In an article for Network World, Linda Musthaler begins by comparing Pittsburgh to Silicon Valley.
“If you think Silicon Valley has a lock on all things technology, think again. Pittsburgh is nurturing and growing a new generation of technology innovators.”
Musthaler goes on to describe how Pittsburgh has changed in the 33 years she’s lived in Texas: the riverfronts no longer house exhausted mills, old factories aren’t simply sitting waiting to be demolished. Musthaler makes note of the many organizations that have risen to fill the voids left by Pittsburgh’s big business of the 70s and 80s.
“The river banks that were once home to Pittsburgh’s mammoth steel mills have been cleared out, cleaned up and turned over to gleaming new buildings housing organizations like the Pittsburgh Technology Council (PTC) and the Carnegie Mellon University (CMU) Entertainment Technology Center.
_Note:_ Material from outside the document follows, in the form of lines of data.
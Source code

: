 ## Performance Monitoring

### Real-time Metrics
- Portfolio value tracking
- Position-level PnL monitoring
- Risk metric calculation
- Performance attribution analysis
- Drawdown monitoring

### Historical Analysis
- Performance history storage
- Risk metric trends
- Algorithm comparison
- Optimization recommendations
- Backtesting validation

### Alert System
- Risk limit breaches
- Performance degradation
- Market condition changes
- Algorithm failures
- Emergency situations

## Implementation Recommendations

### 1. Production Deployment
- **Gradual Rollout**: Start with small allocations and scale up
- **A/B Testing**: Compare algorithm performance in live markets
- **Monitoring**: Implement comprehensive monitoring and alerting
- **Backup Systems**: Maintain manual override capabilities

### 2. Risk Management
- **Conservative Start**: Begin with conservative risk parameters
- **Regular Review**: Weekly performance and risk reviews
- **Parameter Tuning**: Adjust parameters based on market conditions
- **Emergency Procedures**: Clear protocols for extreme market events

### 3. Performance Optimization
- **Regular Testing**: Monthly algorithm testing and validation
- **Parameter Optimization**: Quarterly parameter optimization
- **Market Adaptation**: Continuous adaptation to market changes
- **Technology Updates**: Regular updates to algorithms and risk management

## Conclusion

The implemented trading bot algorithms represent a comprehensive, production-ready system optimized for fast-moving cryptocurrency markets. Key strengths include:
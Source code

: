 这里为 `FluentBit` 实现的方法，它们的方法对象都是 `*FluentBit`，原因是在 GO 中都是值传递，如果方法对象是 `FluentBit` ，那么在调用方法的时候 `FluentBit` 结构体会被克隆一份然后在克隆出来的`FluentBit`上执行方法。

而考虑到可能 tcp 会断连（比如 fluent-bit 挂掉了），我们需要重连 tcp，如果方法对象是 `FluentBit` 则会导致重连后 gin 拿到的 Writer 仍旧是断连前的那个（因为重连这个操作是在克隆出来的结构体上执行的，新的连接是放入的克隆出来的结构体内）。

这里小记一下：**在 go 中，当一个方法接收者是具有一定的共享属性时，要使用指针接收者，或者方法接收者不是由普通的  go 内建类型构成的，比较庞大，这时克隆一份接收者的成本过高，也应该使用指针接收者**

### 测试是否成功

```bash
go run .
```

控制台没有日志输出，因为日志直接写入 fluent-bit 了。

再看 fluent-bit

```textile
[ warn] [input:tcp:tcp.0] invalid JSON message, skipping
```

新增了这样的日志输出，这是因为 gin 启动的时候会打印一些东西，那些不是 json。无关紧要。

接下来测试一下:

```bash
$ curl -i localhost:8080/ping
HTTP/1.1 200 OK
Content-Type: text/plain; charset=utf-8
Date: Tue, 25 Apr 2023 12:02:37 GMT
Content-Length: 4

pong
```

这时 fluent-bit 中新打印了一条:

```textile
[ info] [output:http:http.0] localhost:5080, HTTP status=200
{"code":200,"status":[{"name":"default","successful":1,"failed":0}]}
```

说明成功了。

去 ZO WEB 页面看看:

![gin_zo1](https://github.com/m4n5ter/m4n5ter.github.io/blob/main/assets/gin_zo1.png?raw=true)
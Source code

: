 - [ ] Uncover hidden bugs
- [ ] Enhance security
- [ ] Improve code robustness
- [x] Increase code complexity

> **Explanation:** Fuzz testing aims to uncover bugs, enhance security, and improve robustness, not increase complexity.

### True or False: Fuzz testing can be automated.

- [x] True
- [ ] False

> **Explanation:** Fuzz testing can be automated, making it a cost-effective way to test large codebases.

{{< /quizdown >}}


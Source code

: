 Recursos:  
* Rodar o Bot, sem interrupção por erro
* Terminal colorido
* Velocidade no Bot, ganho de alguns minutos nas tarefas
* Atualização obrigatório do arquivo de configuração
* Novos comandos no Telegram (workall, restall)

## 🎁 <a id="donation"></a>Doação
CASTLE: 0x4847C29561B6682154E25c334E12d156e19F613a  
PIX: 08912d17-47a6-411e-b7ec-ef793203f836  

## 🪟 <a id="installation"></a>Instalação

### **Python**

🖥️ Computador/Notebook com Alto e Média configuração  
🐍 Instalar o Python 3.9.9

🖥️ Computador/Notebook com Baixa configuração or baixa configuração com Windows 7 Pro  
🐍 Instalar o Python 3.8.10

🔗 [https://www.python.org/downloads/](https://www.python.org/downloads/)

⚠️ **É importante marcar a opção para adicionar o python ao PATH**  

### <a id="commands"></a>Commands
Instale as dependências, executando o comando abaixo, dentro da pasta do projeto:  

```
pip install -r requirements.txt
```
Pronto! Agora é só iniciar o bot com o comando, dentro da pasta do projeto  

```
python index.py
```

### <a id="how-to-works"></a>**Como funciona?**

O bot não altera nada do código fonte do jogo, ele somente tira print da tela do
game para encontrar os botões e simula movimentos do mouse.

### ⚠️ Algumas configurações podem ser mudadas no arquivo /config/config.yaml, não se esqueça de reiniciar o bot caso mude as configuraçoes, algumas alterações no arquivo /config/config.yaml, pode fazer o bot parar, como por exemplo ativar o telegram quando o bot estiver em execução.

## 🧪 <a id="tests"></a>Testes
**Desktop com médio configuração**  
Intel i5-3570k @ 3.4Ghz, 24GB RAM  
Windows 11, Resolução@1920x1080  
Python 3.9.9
A long-shuttered 100-year old Nabisco factory has been redeveloped and is now a modern technology hub occupied by Google and the University of Pittsburgh Medical Center (UPMC) Technology Development Center, and across the street, TechShop Pittsburgh. Century-old buildings in the Strip District and Station Square are now home to high tech companies that have spun out of local universities and incubators.”
And Musthaler seems quite taken with the work of our local universities. On her last visit to the city, she writes, she had the opportunity to meet with researchers at Carnegie Mellon, who were developing everything from anti-glare headlights to robotic prostheses.
Musthaler also makes note of CMU’s ability to initiate startups outside of university walls. “ I met with several companies that were spin-offs from CMU research. Deeplocal calls itself an innovation studio that often incorporates technology into advertising experiences,” she says. She also mentions RE2, Inc., which is developing robotic arms that can assist in situations too dangerous or strenuous for human beings (such as “cutting live wires of improvised explosive devices in war zones”).
Expanding beyond Pittsburgh’s universities, Musthaler praises such companies as InnovationWorks and its spin-offs, AlphaLab and AlphaLab Gear. Companies such as these allow for money to be invested directly into Pittsburgh’s tech economy, and for investors to see direct results of their funding. Companies like 4moms, NetBeez, and Sole Power have all achieved success through the accelerator company.
It all seems to be tied together, she says, by the Pittsburgh Technology Council, a 1300-member community that stands as the “largest regional IT trade association in the nation.”
“In short, Pittsburgh has become the cool place to launch and grow a high tech company — and it’s much cheaper to live and work in western Pennsylvania than in Silicon Valley,” she says.